Gebelerde grip belirtileri ve yapılması gerekenler;
- 38 dereceyi geçen ateş, öksürük, burun akıntısı, iştahsızlık, halsizlik, kas ağrıları sayılabilir.
- Özellikle yüksek ateş bebek için de risk oluşturduğundan klinik belirtiler ortaya çıktığında tanısal testleri beklemeden tedaviye başlamak gerekir.
- Antiviral tedaviye belirtilerin çıktığı ilk iki gün içerisinde başlanması önemlidir.
- Bu nedenle grip şüphesi olan gebelerin zaman kaybetmeden doktora başvurması önemlidir.
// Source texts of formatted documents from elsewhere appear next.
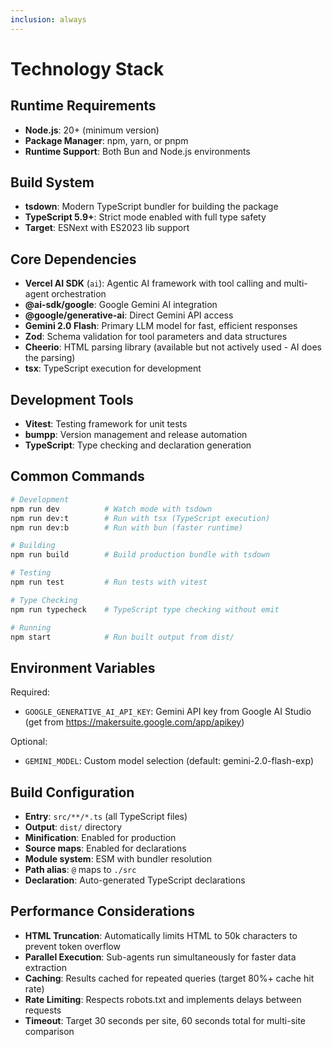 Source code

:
 ```yaml
---
inclusion: always
---
```


# Technology Stack

## Runtime Requirements

- **Node.js**: 20+ (minimum version)
- **Package Manager**: npm, yarn, or pnpm
- **Runtime Support**: Both Bun and Node.js environments

## Build System

- **tsdown**: Modern TypeScript bundler for building the package
- **TypeScript 5.9+**: Strict mode enabled with full type safety
- **Target**: ESNext with ES2023 lib support

## Core Dependencies

- **Vercel AI SDK** (`ai`): Agentic AI framework with tool calling and multi-agent orchestration
- **@ai-sdk/google**: Google Gemini AI integration
- **@google/generative-ai**: Direct Gemini API access
- **Gemini 2.0 Flash**: Primary LLM model for fast, efficient responses
- **Zod**: Schema validation for tool parameters and data structures
- **Cheerio**: HTML parsing library (available but not actively used - AI does the parsing)
- **tsx**: TypeScript execution for development

## Development Tools

- **Vitest**: Testing framework for unit tests
- **bumpp**: Version management and release automation
- **TypeScript**: Type checking and declaration generation

## Common Commands

```bash
# Development
npm run dev          # Watch mode with tsdown
npm run dev:t        # Run with tsx (TypeScript execution)
npm run dev:b        # Run with bun (faster runtime)

# Building
npm run build        # Build production bundle with tsdown

# Testing
npm run test         # Run tests with vitest

# Type Checking
npm run typecheck    # TypeScript type checking without emit

# Running
npm start            # Run built output from dist/
```

## Environment Variables

Required:
- `GOOGLE_GENERATIVE_AI_API_KEY`: Gemini API key from Google AI Studio (get from https://makersuite.google.com/app/apikey)

Optional:
- `GEMINI_MODEL`: Custom model selection (default: gemini-2.0-flash-exp)

## Build Configuration

- **Entry**: `src/**/*.ts` (all TypeScript files)
- **Output**: `dist/` directory
- **Minification**: Enabled for production
- **Source maps**: Enabled for declarations
- **Module system**: ESM with bundler resolution
- **Path alias**: `@` maps to `./src`
- **Declaration**: Auto-generated TypeScript declarations

## Performance Considerations

- **HTML Truncation**: Automatically limits HTML to 50k characters to prevent token overflow
- **Parallel Execution**: Sub-agents run simultaneously for faster data extraction
- **Caching**: Results cached for repeated queries (target 80%+ cache hit rate)
- **Rate Limiting**: Respects robots.txt and implements delays between requests
- **Timeout**: Target 30 seconds per site, 60 seconds total for multi-site comparison
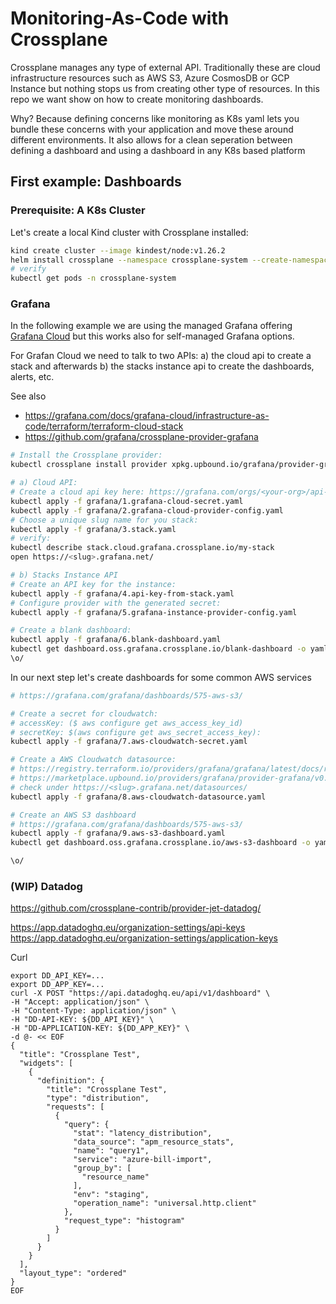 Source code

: # Monitoring-As-Code with Crossplane

Crossplane manages any type of external API. Traditionally these are cloud infrastructure resources such as AWS S3, Azure CosmosDB or GCP Instance but nothing stops us from creating other type of resources. In this repo we want show on how to create monitoring dashboards.

Why? Because defining concerns like monitoring as K8s yaml lets you bundle these concerns with your application and move these around different environments. It also allows for a clean seperation between defining a dashboard and using a dashboard in any K8s based platform

## First example: Dashboards

### Prerequisite: A K8s Cluster

Let's create a local Kind cluster with Crossplane installed:

```sh
kind create cluster --image kindest/node:v1.26.2
helm install crossplane --namespace crossplane-system --create-namespace crossplane-stable/crossplane
# verify
kubectl get pods -n crossplane-system
```

### Grafana
In the following example we are using the managed Grafana offering [Grafana Cloud](https://grafana.com/products/cloud/) but this works also for self-managed Grafana options. 

For Grafan Cloud we need to talk to two APIs: 
a) the cloud api to create a stack 
and afterwards 
b) the stacks instance api to create the dashboards, alerts, etc.

See also 
* https://grafana.com/docs/grafana-cloud/infrastructure-as-code/terraform/terraform-cloud-stack
* https://github.com/grafana/crossplane-provider-grafana

```sh
# Install the Crossplane provider:
kubectl crossplane install provider xpkg.upbound.io/grafana/provider-grafana:v0.3.0

# a) Cloud API:
# Create a cloud api key here: https://grafana.com/orgs/<your-org>/api-keys and insert "cloud_api_key"
kubectl apply -f grafana/1.grafana-cloud-secret.yaml
kubectl apply -f grafana/2.grafana-cloud-provider-config.yaml
# Choose a unique slug name for you stack:
kubectl apply -f grafana/3.stack.yaml
# verify:
kubectl describe stack.cloud.grafana.crossplane.io/my-stack
open https://<slug>.grafana.net/
```

```sh
# b) Stacks Instance API
# Create an API key for the instance:
kubectl apply -f grafana/4.api-key-from-stack.yaml
# Configure provider with the generated secret:
kubectl apply -f grafana/5.grafana-instance-provider-config.yaml

# Create a blank dashboard:
kubectl apply -f grafana/6.blank-dashboard.yaml
kubectl get dashboard.oss.grafana.crossplane.io/blank-dashboard -o yaml | yq .status.atProvider.url
\o/
```

In our next step let's create dashboards for some common AWS services

```sh
# https://grafana.com/grafana/dashboards/575-aws-s3/

# Create a secret for cloudwatch:
# accessKey: ($ aws configure get aws_access_key_id)
# secretKey: $(aws configure get aws_secret_access_key):
kubectl apply -f grafana/7.aws-cloudwatch-secret.yaml

# Create a AWS Cloudwatch datasource:
# https://registry.terraform.io/providers/grafana/grafana/latest/docs/resources/data_source
# https://marketplace.upbound.io/providers/grafana/provider-grafana/v0.3.0/resources/oss.grafana.crossplane.io/DataSource/v1alpha1
# check under https://<slug>.grafana.net/datasources/
kubectl apply -f grafana/8.aws-cloudwatch-datasource.yaml

# Create an AWS S3 dashboard
# https://grafana.com/grafana/dashboards/575-aws-s3/
kubectl apply -f grafana/9.aws-s3-dashboard.yaml
kubectl get dashboard.oss.grafana.crossplane.io/aws-s3-dashboard -o yaml | yq .status.atProvider.url

\o/
```

### (WIP) Datadog
https://github.com/crossplane-contrib/provider-jet-datadog/

https://app.datadoghq.eu/organization-settings/api-keys
https://app.datadoghq.eu/organization-settings/application-keys

Curl
```
export DD_API_KEY=...
export DD_APP_KEY=...
curl -X POST "https://api.datadoghq.eu/api/v1/dashboard" \
-H "Accept: application/json" \
-H "Content-Type: application/json" \
-H "DD-API-KEY: ${DD_API_KEY}" \
-H "DD-APPLICATION-KEY: ${DD_APP_KEY}" \
-d @- << EOF
{
  "title": "Crossplane Test",
  "widgets": [
    {
      "definition": {
        "title": "Crossplane Test",
        "type": "distribution",
        "requests": [
          {
            "query": {
              "stat": "latency_distribution",
              "data_source": "apm_resource_stats",
              "name": "query1",
              "service": "azure-bill-import",
              "group_by": [
                "resource_name"
              ],
              "env": "staging",
              "operation_name": "universal.http.client"
            },
            "request_type": "histogram"
          }
        ]
      }
    }
  ],
  "layout_type": "ordered"
}
EOF
```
- Diğer solunum yolu infeksiyonlarıyla ayırıcı tanının yapılması gereklidir.
- Aşının koruyuculuğu %100 olmadığından aşılanmış olan gebelerin de grip belirtileri olması halinde doktora başvurması uygundur.
- Gebeliğin ilk üç ayında yüksek ateş bebeklerin omurga gelişimini olumsuz etkileyebileceği ve bazı doğumsal kusurlara yol açabileceğinden, doğum sırasında annede yüksek ateş de yenidoğanın nöbet geçirme veya spastik felç riskini yükselttiğinden ateşin hızla kontrol altına alınması gereklidir. Parasetamol bu amaca en uygun ilk seçenektir.
- İstirahat, genel bakım ve parasetamol dışında, eğer doktor gerekli görürse kullanılacak olan antiviral ilaçlar dışındaki ilaçların faydası tartışmalıdır.
Genel nezle-grip ilaçları plasental dolaşımı etkileyebilecek noradrenalin içerebildikleri için gebelikte uygun değildirler.